• Task prompt: The result should be every line of the listing that contains "setlength".

• Supplied data:
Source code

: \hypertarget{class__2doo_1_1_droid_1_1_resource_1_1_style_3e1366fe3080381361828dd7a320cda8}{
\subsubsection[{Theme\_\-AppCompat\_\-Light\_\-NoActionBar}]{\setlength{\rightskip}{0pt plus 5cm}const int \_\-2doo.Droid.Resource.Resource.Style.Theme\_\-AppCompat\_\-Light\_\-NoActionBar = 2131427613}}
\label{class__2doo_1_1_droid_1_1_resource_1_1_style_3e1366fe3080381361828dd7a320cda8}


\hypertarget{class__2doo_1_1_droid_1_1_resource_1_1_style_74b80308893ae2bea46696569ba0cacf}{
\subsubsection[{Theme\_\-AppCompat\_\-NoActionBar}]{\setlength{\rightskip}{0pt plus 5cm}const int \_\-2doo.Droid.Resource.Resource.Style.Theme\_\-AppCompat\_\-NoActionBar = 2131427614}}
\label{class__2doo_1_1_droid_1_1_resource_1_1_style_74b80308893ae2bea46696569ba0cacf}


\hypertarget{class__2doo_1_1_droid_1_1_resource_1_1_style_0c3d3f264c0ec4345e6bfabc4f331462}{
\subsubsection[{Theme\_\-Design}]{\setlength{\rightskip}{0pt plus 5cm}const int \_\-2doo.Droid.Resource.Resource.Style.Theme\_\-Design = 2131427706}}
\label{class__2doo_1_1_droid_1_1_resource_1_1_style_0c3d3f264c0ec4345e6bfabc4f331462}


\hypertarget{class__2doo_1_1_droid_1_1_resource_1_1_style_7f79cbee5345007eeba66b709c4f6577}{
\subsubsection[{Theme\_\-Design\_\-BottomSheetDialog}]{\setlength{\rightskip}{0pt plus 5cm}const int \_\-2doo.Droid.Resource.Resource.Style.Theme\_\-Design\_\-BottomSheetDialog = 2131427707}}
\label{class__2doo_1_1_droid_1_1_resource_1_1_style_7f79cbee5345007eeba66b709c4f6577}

• Result:
\subsubsection[{Theme\_\-AppCompat\_\-Light\_\-NoActionBar}]{\setlength{\rightskip}{0pt plus 5cm}const int \_\-2doo.Droid.Resource.Resource.Style.Theme\_\-AppCompat\_\-Light\_\-NoActionBar = 2131427613}}
\subsubsection[{Theme\_\-AppCompat\_\-NoActionBar}]{\setlength{\rightskip}{0pt plus 5cm}const int \_\-2doo.Droid.Resource.Resource.Style.Theme\_\-AppCompat\_\-NoActionBar = 2131427614}}
\subsubsection[{Theme\_\-Design}]{\setlength{\rightskip}{0pt plus 5cm}const int \_\-2doo.Droid.Resource.Resource.Style.Theme\_\-Design = 2131427706}}
\subsubsection[{Theme\_\-Design\_\-BottomSheetDialog}]{\setlength{\rightskip}{0pt plus 5cm}const int \_\-2doo.Droid.Resource.Resource.Style.Theme\_\-Design\_\-BottomSheetDialog = 2131427707}}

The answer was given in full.